Resolution, contrast, MTF

By Lars Kjellberg

There are different ways to achieve sharper pictures. One of them is to choose a large format film, another is to simply use a sharper lens. In this article I will try to explain what a modulation transfer function (MTF) is and the difference between sharpness and contrast. I will also explain how an MTF test graph should be interpreted.

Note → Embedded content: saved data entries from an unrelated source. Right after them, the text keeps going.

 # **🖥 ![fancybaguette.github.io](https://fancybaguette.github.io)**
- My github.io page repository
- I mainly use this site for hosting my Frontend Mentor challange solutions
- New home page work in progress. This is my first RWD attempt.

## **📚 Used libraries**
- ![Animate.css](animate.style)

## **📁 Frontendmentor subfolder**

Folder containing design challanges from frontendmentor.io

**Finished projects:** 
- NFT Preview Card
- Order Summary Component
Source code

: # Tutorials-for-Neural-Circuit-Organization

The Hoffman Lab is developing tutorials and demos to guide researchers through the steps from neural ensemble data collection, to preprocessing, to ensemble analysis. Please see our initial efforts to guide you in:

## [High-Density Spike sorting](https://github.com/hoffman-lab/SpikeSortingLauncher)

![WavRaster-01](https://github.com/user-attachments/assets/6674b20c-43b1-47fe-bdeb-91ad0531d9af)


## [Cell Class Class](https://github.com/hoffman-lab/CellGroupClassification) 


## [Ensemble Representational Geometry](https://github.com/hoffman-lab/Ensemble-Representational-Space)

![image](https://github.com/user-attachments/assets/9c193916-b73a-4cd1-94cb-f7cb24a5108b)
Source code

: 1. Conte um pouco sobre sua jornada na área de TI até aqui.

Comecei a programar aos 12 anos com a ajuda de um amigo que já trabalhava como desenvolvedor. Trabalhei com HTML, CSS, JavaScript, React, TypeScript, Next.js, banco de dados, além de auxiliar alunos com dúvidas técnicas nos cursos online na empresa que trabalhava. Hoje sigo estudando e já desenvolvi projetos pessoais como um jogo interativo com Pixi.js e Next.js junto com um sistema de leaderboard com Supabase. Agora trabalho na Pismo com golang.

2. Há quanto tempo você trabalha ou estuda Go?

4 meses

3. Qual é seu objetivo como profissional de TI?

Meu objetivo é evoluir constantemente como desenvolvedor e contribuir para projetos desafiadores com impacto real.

The terms sharpness, resolution, contrast, brilliance and MTF are legion and not always easy to differentiate. What is the difference between sharpness and contrast? At first glance this seems an elementary question. Sharpness is how well-focused or blurred our pictures are, contrast is a measure of how great the difference is between their lightest and darkest parts. Think about it further though, and you will find that this description is incomplete. It all depends on what you intend to depict. Sharpness and resolution are two ways of expressing the same thing. Brilliance is a word that pops up here and there, although what is meant by it is more doubtful. MTF stands for Modulation Transfer Function and will be explained in detail in this article.

The object

Taking a picture of an object with a completely black or completely white surface is not difficult. It can be done using the bottom of a bottle as a lens. The surface will come out black or white in the picture. But what about the sharpness and the contrast? Well, the sharpness is perfect and the contrast is close to 100%.
But if we imagine photographing a more complicated object, true reproduction immediately becomes more difficult. Imagine an object that consists of black lines on a white background. We want the lines reproduced so that they are 1/2 mm thick on the negative, that is, each millimetre of the negative contains one black line and one white line. We now have a line frequency of one pair of lines per millimetre (1 line-pair/mm, or 1 lp/mm). This will appear sharp even if a simpler lens is used, but how do we judge the contrast? Contrast is the difference in darkness between the black and the white lines. By measuring the difference between a white and a black line on the subject, and comparing this to the contrast in the picture produced by the lens, we get an idea of how well the lens reproduces contrast for this line frequency.
Now imagine thinner and thinner lines (higher and higher line frequencies) and consider the contrast between the white and black lines. The thinner the lines become, the harder it is for the lens to reproduce them sharply and with an acceptable contrast. You might well wonder what the point of all this is, since you do not normally take pictures of black lines on a white background! But it is the case that photographic subjects are made up of finer or coarser details that generally are darker or lighter to different degrees. The actual optical part of photography is about projecting finer or coarser details and their different colours and grey tones onto film, and making it look as lifelike as possible.

The pedestrian crossing

Imagine taking a photograph of a pedestrian crossing, consisting of a black, metalled road with wide white lines on it. We photograph this from not too far away and take a look at the negative. We have chosen our distance and focal length so that the black and white stripes will be 2 mm wide on the negative. The contrast between them will be high because even a bad lens is capable of reproducing such broad lines clearly.
But when we look at the white stripes with a loupe we find narrow black cracks in them. These are much finer lines that are a lot more difficult to reproduce with their contrast intact. The white next to the cracks blends in with the black. The contrast between black and white has decreased considerably. This is where we can sift the wheat from the chaff because a low-grade lens cannot handle such fine lines.
When talking about the contrast between such fine lines it is easy to understand that we are also discussing sharpness. The lower contrast with which a simple lens reproduces the lines can also be interpreted as poor sharpness.
From this we can conclude that sharpness and contrast are really the same thing, but with the difference we perceive it as (and call it) contrast when looking at coarser details (low line frequencies), and as sharpness or resolution when we look at finer details (high line frequencies).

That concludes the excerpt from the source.